Using the planning scaffold I worked on my plan, using my
new found knowledge on the ideals from the PD for authorship as well as the
suggested ideas from the TSM. I trolled through my Gail Lone Book to see what
she could offer in the way of direction needed. Most of my attention was on the
analysis part and I hoped to get the children to write a poem about an event
from their own holiday.
As part of the process, I wrote my own poem on an event
during my holidays and how that playing bridge (cards) is fun with friends but
I still have heaps to learn. I used my scaffolding ideas and the ideas from
each of the stanzas. I was quite proud of my efforts and pleased that I was
breaking out of the mould so to speak.
The visualisation part of the plan
requires you to create a bank of questions that help to lead the students to be
able to picture their own experience in their heads before writing. I used - recall
a memory from your holidays - something that you really remember, something you
are proud of
When did it happen?Who was there? What can you see/ taste/feel?
The last part of the plan was to create the success criteria to guide
the children to write a piece that describes an event, or thing they remember
from their holidays.
SO WHAT?
I was really proud of this plan and decided to share in with
my writing mentor teacher and get some feed back and feed forward. I send her
my plan, the exemplar and my own piece called ‘Bridge’.
Her first response was ‘Brilliant. Thanks Sam, this looks great. And the went on to share
a couple of quotes from Lucy Calkins to help to provoke/frame some
thinking:
"For years, we
have known the importance of writing with “telling detail,” with “revealing
specifics.” But when writers begin with a topic (My Birthday Party) and then
try to supply readers with telling details (chocolate cake with orange flowers
on it or pink balloons) what they are, in fact, doing is working backwards.
Telling details are by definition those that bristled with such significance
for us that, as we wrote, they led us to bigger insights. For reasons I don’t
entirely understand, when we record the bits of life we hear and see and think
about and remember, when we linger with these bits long enough to let one
remind us of another, the details are entirely different from those we include
when we begin with a generic topic (such as My Sister’s Bedroom) and then try
to flesh out the topic with details.
When Alexis wrote in her notebook about how every night she and her sister lie in bed listening to their radio waiting until the lights in the nearby building go off, and then check the time to see if the lights are going off earlier or later than the day before, she has captured a detail that she never would have produced had she begun instead by trying to write about the fun times she and her sister have together. I suspect that when we put onto paper the pieces of our lives that for some mysterious reason matter to us, we can capture both those moments and the energy around them". - Lucy Calkins
When Alexis wrote in her notebook about how every night she and her sister lie in bed listening to their radio waiting until the lights in the nearby building go off, and then check the time to see if the lights are going off earlier or later than the day before, she has captured a detail that she never would have produced had she begun instead by trying to write about the fun times she and her sister have together.
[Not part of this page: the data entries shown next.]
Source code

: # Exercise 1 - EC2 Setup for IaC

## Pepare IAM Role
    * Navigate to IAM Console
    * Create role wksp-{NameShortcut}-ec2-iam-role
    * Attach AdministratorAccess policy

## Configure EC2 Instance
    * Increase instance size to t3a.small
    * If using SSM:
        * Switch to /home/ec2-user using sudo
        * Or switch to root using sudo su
I suspect that when we put onto paper the pieces of our lives that for some mysterious reason matter to us, we can capture both those moments and the energy around them". - Lucy Calkins
Essentially, if we are
looking at a spider diagram, I think about it as if we put the tiny thing they
have connected with in the middle e,g, a smell, a teacup, lipstick on mum's
teeth etc and then complete the other details around it to frame/grow it we get
genuine connection to the topic. If, in contrast, we put the event in the
centre e,g, the movies, the beach, playing with my brother etc we get a more
pedestrian, flat result. Reinforcing this with students will help not only with
quality but also engagement (especially with our reluctant writers :)
NOW WHAT?
This
did indeed provide more for me to think about. Initially I wanted to scream and
shout but after a few hours and reflecting what she was trying to tell me I
released that I needed to think and assist the children beyond the actual piece
they were writing and make them connect to the their experience in order to
achieve the results I am looking for.
I
susequently added an extra part where the children could record their thoughts
and scaffold them so that they would make sense when they came to write. Fingers
crossed.
Teach the writer, not the
writing.
― Lucy Calkins
References
Calkins, L. M., & Harwayne, S. (1991). Living between the Lines. Heinemann Educational Books, Inc., 361 Hanover Street, Portsmouth, NH 03801.
Loane, G., & Muir, S. A. (2010). I've got something to say: leading young writers to authorship. Aries Publishing Company.